Records for the exercise –

+ + + + + + +

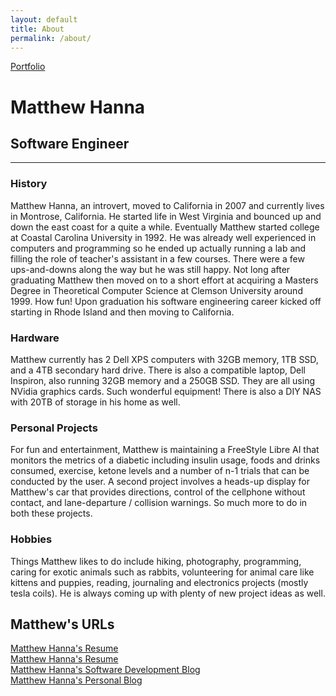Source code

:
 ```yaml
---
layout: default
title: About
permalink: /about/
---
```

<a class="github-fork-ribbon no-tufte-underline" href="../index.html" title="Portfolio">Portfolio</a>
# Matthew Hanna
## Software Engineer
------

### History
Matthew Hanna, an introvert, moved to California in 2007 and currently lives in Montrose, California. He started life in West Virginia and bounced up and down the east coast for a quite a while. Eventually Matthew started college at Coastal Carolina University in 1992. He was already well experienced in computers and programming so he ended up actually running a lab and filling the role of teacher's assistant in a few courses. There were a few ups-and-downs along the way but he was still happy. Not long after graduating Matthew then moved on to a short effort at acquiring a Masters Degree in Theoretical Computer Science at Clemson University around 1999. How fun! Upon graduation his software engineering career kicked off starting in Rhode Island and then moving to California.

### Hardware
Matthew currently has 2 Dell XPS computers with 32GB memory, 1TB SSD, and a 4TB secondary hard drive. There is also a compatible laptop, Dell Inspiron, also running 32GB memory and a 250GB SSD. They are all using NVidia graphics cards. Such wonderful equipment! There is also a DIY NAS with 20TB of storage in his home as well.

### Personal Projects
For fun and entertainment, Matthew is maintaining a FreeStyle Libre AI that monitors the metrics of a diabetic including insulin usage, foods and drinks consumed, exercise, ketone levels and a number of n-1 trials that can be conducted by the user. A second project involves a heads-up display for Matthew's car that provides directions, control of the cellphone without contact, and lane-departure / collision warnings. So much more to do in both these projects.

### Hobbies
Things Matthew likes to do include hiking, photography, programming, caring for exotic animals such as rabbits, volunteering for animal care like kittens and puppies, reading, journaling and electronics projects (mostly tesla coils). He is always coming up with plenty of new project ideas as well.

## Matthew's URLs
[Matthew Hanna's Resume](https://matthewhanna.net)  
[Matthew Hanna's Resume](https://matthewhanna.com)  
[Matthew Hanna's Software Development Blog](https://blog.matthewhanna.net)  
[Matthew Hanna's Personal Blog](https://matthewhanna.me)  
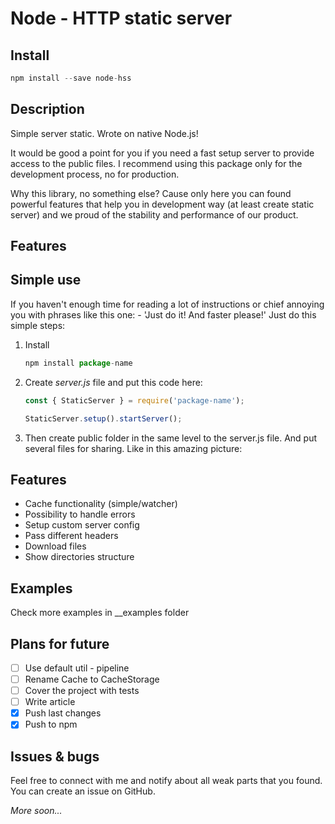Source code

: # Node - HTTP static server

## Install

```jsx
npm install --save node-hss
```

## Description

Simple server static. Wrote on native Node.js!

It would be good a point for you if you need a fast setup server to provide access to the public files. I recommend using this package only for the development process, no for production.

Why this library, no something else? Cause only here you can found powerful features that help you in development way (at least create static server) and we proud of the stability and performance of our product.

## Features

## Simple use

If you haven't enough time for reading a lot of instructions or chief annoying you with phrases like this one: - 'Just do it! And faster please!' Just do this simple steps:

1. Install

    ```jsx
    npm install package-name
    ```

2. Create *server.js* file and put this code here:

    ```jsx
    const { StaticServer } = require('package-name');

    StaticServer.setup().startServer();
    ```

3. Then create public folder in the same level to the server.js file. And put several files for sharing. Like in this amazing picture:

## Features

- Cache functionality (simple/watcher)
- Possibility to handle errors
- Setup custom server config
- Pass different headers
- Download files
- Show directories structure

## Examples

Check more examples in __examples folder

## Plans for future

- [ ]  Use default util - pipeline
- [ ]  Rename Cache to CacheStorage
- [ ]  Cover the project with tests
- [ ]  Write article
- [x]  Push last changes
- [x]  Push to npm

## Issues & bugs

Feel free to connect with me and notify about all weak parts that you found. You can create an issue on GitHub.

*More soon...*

+ + + + + + +

Please determine how many lines of the records above contain "files", and state that number only.

3